Entries taken from a collection
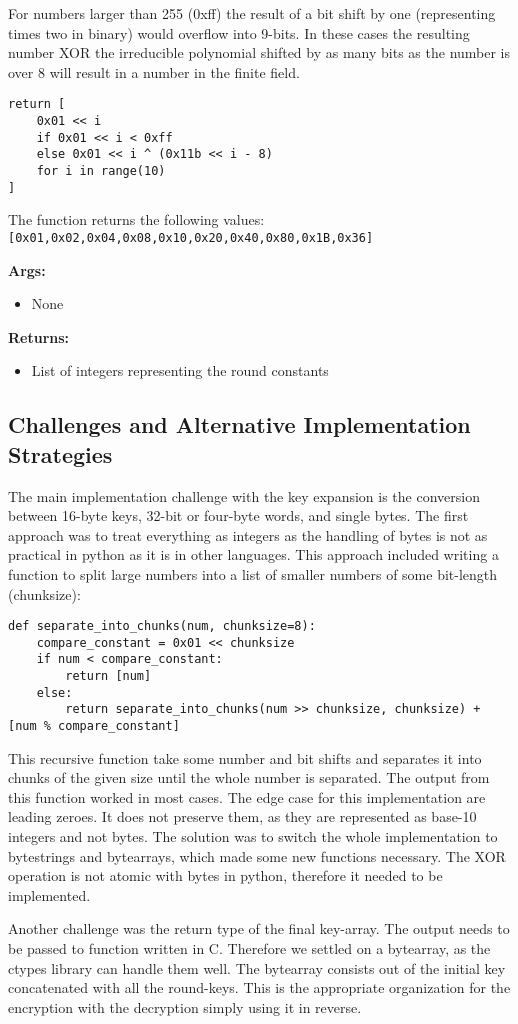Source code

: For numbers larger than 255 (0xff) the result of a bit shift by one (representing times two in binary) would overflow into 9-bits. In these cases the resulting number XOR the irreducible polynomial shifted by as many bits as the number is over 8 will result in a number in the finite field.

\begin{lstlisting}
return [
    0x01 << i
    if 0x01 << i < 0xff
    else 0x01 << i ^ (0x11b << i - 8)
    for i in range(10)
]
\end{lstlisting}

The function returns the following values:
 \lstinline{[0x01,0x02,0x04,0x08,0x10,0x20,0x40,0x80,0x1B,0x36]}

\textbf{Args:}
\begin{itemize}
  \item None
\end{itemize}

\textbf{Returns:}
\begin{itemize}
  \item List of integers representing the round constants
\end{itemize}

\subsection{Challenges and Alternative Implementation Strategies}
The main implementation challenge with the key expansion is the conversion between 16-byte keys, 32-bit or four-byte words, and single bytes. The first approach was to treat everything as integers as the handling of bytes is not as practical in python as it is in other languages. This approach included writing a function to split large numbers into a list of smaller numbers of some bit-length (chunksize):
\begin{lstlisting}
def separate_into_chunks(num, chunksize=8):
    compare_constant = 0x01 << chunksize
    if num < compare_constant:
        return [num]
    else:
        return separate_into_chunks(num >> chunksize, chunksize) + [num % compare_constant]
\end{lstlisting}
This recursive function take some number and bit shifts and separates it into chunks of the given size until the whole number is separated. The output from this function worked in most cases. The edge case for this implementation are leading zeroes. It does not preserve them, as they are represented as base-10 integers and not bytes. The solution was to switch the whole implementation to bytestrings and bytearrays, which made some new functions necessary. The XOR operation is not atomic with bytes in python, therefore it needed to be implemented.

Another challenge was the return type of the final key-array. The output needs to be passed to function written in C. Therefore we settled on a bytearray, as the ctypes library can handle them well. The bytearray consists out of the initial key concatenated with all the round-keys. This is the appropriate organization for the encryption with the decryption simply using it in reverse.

WORK ORDER -
Each entry above must be restated word for word; the pictures stay out of the copy.

ANSWER BOX -
Source code

: For numbers larger than 255 (0xff) the result of a bit shift by one (representing times two in binary) would overflow into 9-bits. In these cases the resulting number XOR the irreducible polynomial shifted by as many bits as the number is over 8 will result in a number in the finite field.

\begin{lstlisting}
return [
    0x01 << i
    if 0x01 << i < 0xff
    else 0x01 << i ^ (0x11b << i - 8)
    for i in range(10)
]
\end{lstlisting}

The function returns the following values:
 \lstinline{[0x01,0x02,0x04,0x08,0x10,0x20,0x40,0x80,0x1B,0x36]}

\textbf{Args:}
\begin{itemize}
  \item None
\end{itemize}

\textbf{Returns:}
\begin{itemize}
  \item List of integers representing the round constants
\end{itemize}

\subsection{Challenges and Alternative Implementation Strategies}
The main implementation challenge with the key expansion is the conversion between 16-byte keys, 32-bit or four-byte words, and single bytes. The first approach was to treat everything as integers as the handling of bytes is not as practical in python as it is in other languages. This approach included writing a function to split large numbers into a list of smaller numbers of some bit-length (chunksize):
\begin{lstlisting}
def separate_into_chunks(num, chunksize=8):
    compare_constant = 0x01 << chunksize
    if num < compare_constant:
        return [num]
    else:
        return separate_into_chunks(num >> chunksize, chunksize) + [num % compare_constant]
\end{lstlisting}
This recursive function take some number and bit shifts and separates it into chunks of the given size until the whole number is separated. The output from this function worked in most cases. The edge case for this implementation are leading zeroes. It does not preserve them, as they are represented as base-10 integers and not bytes. The solution was to switch the whole implementation to bytestrings and bytearrays, which made some new functions necessary. The XOR operation is not atomic with bytes in python, therefore it needed to be implemented.

Another challenge was the return type of the final key-array. The output needs to be passed to function written in C. Therefore we settled on a bytearray, as the ctypes library can handle them well. The bytearray consists out of the initial key concatenated with all the round-keys. This is the appropriate organization for the encryption with the decryption simply using it in reverse.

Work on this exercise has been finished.